Several years later, Greene, who now lives in Atlanta near Emory University, chronicled the political awakening and the cracking of the white power structure in McIntosh County in the gripping book “Praying for Sheetrock,” published in 1991.

Vividly written, this first nonfiction book by Greene was a finalist for both the National Book Award and the National Book Critics Circle Award. “Praying for Sheetrock” was also included in New York University’s list of the 100 greatest works of 20th-century journalism.
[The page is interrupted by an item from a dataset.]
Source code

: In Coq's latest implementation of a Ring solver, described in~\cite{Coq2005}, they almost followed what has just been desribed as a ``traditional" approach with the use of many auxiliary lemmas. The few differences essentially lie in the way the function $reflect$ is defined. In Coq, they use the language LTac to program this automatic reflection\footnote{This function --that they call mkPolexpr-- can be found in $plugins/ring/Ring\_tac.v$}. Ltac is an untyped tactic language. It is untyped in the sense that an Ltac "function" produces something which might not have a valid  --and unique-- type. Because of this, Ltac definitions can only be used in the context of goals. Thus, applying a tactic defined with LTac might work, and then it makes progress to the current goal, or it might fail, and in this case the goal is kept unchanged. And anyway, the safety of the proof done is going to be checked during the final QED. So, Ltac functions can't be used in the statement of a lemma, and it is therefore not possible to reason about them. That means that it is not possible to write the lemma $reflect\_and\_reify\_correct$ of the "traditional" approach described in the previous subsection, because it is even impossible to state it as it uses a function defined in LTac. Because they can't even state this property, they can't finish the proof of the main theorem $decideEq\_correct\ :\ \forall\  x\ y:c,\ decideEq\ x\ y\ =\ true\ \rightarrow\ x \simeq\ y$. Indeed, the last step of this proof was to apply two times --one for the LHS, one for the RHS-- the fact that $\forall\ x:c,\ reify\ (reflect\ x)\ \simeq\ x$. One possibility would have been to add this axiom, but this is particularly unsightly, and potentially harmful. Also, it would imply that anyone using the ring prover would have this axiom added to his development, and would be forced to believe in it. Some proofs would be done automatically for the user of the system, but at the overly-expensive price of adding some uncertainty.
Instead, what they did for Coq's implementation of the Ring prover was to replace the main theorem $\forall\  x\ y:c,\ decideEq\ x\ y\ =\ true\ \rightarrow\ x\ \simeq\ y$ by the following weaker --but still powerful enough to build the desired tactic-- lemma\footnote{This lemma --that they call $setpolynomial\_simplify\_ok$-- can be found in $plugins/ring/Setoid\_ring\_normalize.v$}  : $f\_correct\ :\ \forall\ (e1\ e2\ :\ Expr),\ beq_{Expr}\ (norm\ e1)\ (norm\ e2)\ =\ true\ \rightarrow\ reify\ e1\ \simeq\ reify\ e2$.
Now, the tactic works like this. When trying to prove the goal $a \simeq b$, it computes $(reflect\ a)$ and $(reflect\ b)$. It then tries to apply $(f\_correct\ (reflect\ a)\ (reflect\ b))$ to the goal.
A 1975 graduate of Oberlin College, Greene, 63, is also the author of four more acclaimed books of nonfiction, including "No Biking in the House Without a Helmet," a deeply personal, inspiring (and at times, wickedly funny) story about how she, her husband and their four birth children opened their hearts to five more children through adoption: a girl and four boys from Bulgaria and Ethiopia.

Greene, a native of Macon, was inducted into the Georgia Writers Hall of Fame in 2011.

Greene’s other books include “The Temple Bombing” (1996), “Last Man Out: The Story of the Springhill Mine Disaster” (2003) and “There Is No Me Without You” (2007), the story about an Ethiopian orphanage for children left parentless by AIDS.